[[ AVAILABLE DATA, beginning ]]
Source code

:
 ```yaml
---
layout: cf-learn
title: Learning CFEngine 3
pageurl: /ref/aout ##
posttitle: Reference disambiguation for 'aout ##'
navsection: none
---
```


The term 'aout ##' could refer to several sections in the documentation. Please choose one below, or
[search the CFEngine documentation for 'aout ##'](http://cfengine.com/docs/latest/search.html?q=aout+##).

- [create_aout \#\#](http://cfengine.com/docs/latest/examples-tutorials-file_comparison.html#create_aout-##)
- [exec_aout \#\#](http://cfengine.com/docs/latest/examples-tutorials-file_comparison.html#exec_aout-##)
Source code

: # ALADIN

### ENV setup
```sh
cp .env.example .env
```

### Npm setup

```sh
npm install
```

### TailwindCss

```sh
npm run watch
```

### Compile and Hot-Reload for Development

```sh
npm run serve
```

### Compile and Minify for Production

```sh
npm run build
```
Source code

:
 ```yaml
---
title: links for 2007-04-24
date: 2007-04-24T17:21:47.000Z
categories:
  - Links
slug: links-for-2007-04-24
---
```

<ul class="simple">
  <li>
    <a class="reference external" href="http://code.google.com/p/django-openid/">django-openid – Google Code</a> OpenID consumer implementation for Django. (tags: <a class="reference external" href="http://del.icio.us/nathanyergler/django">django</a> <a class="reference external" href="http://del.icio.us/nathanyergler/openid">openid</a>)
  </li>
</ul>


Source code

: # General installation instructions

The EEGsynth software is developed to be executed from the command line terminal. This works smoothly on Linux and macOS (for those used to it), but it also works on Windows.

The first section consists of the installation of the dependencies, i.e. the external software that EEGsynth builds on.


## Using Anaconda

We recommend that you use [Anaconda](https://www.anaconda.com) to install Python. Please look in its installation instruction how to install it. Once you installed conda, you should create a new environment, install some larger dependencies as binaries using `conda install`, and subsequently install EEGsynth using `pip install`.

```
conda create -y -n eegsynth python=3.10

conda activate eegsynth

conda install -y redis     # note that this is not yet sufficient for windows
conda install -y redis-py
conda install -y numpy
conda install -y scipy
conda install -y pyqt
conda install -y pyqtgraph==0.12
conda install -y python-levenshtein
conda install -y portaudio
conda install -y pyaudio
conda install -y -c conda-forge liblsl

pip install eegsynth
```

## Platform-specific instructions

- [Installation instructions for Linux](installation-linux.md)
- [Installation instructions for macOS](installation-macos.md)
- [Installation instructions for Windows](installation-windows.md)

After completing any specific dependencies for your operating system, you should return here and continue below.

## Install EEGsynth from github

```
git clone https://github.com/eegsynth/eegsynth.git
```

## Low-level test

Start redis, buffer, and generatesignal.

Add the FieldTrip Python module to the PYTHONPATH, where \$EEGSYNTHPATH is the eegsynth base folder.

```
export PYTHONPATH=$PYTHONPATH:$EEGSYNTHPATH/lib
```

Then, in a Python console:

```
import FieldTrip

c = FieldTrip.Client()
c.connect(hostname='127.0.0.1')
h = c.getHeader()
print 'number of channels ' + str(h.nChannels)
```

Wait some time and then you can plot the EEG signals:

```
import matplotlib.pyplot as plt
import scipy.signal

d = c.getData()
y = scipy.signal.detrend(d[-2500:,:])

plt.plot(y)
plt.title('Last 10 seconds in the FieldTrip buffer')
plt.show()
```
[[ AVAILABLE DATA, end ]]
The records above must each be restated exactly as they stand.

◆ ANSWER BELOW:
Source code

:
 ```yaml
---
layout: cf-learn
title: Learning CFEngine 3
pageurl: /ref/aout ##
posttitle: Reference disambiguation for 'aout ##'
navsection: none
---
```


The term 'aout ##' could refer to several sections in the documentation. Please choose one below, or
[search the CFEngine documentation for 'aout ##'](http://cfengine.com/docs/latest/search.html?q=aout+##).

- [create_aout \#\#](http://cfengine.com/docs/latest/examples-tutorials-file_comparison.html#create_aout-##)
- [exec_aout \#\#](http://cfengine.com/docs/latest/examples-tutorials-file_comparison.html#exec_aout-##)
Source code

: # ALADIN

### ENV setup
```sh
cp .env.example .env
```

### Npm setup

```sh
npm install
```

### TailwindCss

```sh
npm run watch
```

### Compile and Hot-Reload for Development

```sh
npm run serve
```

### Compile and Minify for Production

```sh
npm run build
```
Source code

:
 ```yaml
---
title: links for 2007-04-24
date: 2007-04-24T17:21:47.000Z
categories:
  - Links
slug: links-for-2007-04-24
---
```

<ul class="simple">
  <li>
    <a class="reference external" href="http://code.google.com/p/django-openid/">django-openid – Google Code</a> OpenID consumer implementation for Django. (tags: <a class="reference external" href="http://del.icio.us/nathanyergler/django">django</a> <a class="reference external" href="http://del.icio.us/nathanyergler/openid">openid</a>)
  </li>
</ul>


Source code

: # General installation instructions

The EEGsynth software is developed to be executed from the command line terminal. This works smoothly on Linux and macOS (for those used to it), but it also works on Windows.

The first section consists of the installation of the dependencies, i.e. the external software that EEGsynth builds on.


## Using Anaconda

We recommend that you use [Anaconda](https://www.anaconda.com) to install Python. Please look in its installation instruction how to install it. Once you installed conda, you should create a new environment, install some larger dependencies as binaries using `conda install`, and subsequently install EEGsynth using `pip install`.

```
conda create -y -n eegsynth python=3.10

conda activate eegsynth

conda install -y redis     # note that this is not yet sufficient for windows
conda install -y redis-py
conda install -y numpy
conda install -y scipy
conda install -y pyqt
conda install -y pyqtgraph==0.12
conda install -y python-levenshtein
conda install -y portaudio
conda install -y pyaudio
conda install -y -c conda-forge liblsl

pip install eegsynth
```

## Platform-specific instructions

- [Installation instructions for Linux](installation-linux.md)
- [Installation instructions for macOS](installation-macos.md)
- [Installation instructions for Windows](installation-windows.md)

After completing any specific dependencies for your operating system, you should return here and continue below.

## Install EEGsynth from github

```
git clone https://github.com/eegsynth/eegsynth.git
```

## Low-level test

Start redis, buffer, and generatesignal.

Add the FieldTrip Python module to the PYTHONPATH, where \$EEGSYNTHPATH is the eegsynth base folder.

```
export PYTHONPATH=$PYTHONPATH:$EEGSYNTHPATH/lib
```

Then, in a Python console:

```
import FieldTrip

c = FieldTrip.Client()
c.connect(hostname='127.0.0.1')
h = c.getHeader()
print 'number of channels ' + str(h.nChannels)
```

Wait some time and then you can plot the EEG signals:

```
import matplotlib.pyplot as plt
import scipy.signal

d = c.getData()
y = scipy.signal.detrend(d[-2500:,:])

plt.plot(y)
plt.title('Last 10 seconds in the FieldTrip buffer')
plt.show()
```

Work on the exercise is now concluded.